In songs by Beethoven and Schubert, one or two of her expressive mannerisms seemed a little contrived, almost as if she were burdened by the responsibility, the "seriousness" of the material. The breathy confidence, the sudden dying phrase, the draining of vibrato and whitening of the sound to highlight emotion - as dramatic "effects" (each used a little too freely) they began to detract from the inner life of the songs in question.
The operatic context of Haydn's gran scena "Arianna a Naxos" was a different matter. Bartoli was very much "on stage" (the Wigmore Hall approximating to the kind of singer-friendly Baroque house where, in another life, she might have been a different kind of star); and relishing the opportunity to push voice and technique in the service of a diva scorned. And it was a push. You don't want to be hearing too much of this from her - for her sake. But she can use the words of her native tongue like firecrackers: "Barbaro ed infidel" was scornful as hell, the final pay-off hurled straight from the chest like a gauntlet.
She was relaxed now, enjoying herself. And it showed in the way that she snuggled down to the cosier second half of the recital. Two songs by Pauline Viardot Garcia and one by Delibes were just what a grey, wet evening ordered, the natural curves and caresses of her singing eliciting much charm, tiny ornaments brushed off the end of long, tapered cadences like knowing afterthoughts.
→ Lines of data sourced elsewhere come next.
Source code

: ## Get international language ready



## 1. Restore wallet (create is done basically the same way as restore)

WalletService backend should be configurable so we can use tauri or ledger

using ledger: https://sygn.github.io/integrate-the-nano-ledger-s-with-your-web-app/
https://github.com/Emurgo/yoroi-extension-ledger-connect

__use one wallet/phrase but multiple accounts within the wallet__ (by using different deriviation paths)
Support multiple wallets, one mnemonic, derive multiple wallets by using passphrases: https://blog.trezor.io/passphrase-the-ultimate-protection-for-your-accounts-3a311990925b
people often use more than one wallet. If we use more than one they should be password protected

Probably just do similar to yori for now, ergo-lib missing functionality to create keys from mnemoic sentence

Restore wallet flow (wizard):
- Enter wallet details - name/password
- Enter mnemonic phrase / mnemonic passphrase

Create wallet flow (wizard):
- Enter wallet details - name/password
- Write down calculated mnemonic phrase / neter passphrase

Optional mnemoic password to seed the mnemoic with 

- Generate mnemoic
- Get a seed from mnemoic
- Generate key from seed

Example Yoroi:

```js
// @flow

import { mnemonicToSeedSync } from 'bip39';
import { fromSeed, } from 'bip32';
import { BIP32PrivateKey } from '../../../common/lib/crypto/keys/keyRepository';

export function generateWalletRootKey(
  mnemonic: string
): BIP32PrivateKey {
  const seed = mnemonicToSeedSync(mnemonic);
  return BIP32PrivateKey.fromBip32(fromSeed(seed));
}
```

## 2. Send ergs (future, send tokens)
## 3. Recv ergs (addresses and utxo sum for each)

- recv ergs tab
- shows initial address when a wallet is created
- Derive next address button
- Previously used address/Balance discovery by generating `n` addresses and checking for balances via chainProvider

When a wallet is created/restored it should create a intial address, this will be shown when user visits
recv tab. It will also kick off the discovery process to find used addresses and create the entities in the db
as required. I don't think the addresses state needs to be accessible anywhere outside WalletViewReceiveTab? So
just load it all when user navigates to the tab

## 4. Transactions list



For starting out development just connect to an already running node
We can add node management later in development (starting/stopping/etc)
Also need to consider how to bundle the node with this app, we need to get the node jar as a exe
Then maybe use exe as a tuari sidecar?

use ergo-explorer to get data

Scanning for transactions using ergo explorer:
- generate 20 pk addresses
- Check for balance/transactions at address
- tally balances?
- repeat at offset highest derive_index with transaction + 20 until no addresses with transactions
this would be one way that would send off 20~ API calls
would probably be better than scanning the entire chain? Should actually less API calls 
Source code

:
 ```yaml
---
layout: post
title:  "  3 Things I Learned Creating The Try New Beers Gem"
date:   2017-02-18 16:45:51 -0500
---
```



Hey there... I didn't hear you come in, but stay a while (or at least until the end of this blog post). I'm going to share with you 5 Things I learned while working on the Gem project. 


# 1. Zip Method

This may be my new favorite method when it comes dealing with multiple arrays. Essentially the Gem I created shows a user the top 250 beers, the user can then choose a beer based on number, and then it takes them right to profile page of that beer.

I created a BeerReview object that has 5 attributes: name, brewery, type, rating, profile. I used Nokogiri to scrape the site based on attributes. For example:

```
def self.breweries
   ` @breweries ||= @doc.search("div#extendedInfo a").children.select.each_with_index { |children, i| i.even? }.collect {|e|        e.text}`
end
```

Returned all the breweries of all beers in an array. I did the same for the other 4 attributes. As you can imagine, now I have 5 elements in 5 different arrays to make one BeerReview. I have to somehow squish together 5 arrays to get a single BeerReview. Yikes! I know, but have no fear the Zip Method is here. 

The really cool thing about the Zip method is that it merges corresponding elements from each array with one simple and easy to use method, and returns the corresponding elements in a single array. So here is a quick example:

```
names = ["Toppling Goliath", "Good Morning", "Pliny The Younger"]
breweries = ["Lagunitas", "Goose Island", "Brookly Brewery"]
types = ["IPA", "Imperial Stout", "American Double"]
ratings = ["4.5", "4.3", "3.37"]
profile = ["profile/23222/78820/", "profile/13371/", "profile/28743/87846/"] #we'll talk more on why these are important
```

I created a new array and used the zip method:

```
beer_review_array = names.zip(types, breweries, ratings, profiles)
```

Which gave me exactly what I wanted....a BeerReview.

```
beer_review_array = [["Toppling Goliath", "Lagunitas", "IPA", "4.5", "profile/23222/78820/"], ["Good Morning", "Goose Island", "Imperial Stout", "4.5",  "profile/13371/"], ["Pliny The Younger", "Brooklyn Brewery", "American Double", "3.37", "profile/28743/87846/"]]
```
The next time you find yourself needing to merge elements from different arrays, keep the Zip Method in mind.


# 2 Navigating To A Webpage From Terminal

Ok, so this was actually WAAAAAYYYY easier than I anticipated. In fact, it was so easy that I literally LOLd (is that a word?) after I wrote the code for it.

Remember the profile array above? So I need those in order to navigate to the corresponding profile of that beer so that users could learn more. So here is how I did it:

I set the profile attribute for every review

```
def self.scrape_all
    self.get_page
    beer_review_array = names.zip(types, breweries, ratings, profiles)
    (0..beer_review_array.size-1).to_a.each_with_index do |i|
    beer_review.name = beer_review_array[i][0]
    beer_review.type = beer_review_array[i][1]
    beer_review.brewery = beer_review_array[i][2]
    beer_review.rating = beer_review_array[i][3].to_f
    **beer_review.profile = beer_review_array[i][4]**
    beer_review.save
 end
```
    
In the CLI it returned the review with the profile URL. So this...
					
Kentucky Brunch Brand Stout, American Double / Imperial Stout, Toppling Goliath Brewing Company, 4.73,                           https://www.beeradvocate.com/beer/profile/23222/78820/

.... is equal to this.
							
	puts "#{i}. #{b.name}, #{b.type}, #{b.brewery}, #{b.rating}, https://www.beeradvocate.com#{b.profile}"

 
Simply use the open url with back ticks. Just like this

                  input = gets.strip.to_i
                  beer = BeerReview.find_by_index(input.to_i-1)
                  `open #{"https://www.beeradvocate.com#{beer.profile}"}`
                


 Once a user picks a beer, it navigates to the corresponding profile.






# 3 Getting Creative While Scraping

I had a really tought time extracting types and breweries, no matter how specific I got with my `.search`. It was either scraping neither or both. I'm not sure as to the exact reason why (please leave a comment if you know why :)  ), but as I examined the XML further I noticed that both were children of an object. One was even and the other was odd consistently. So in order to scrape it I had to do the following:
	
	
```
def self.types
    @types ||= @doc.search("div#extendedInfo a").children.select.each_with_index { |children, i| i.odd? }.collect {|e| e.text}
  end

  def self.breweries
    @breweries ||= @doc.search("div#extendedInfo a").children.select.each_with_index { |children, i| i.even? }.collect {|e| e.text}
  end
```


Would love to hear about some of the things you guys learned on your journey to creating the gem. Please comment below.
Really quiet phrases spoke now as they hadn't always done earlier, with a full voice, the engaging (and distinctive) flutter of vibrato keeping the sound "in the air". Bellini's "Ma rendi pur contento", a song about the selflessness of love, was especially beautiful. It seemed to sit right in the palm of her hand.
But then on came the Rossini - three settings of "Mi lagnero tacende", three different characters, three different "takes", and much hilarity - and "La regata Veneziana" ("The Venice regatta") in which every nod, wink, chuckle, sigh, hot flush of Anzoleta's enthusiasm for her heroic gondolier (no prizes for guessing what sport this spirited young lady had in mind) was duly registered. The way Bartoli uses the coloratura in her characterisation - to laugh, to tease, to flirt - should be a lesson to all young singers. And just in case anyone still thought she'd been short-changing us, she threw in "Agitata da due venti" from Vivaldi's Griselda as an encore, bunjee jumping registers and firing off the pyrotechnics in crackling staccatissimo. Bliss.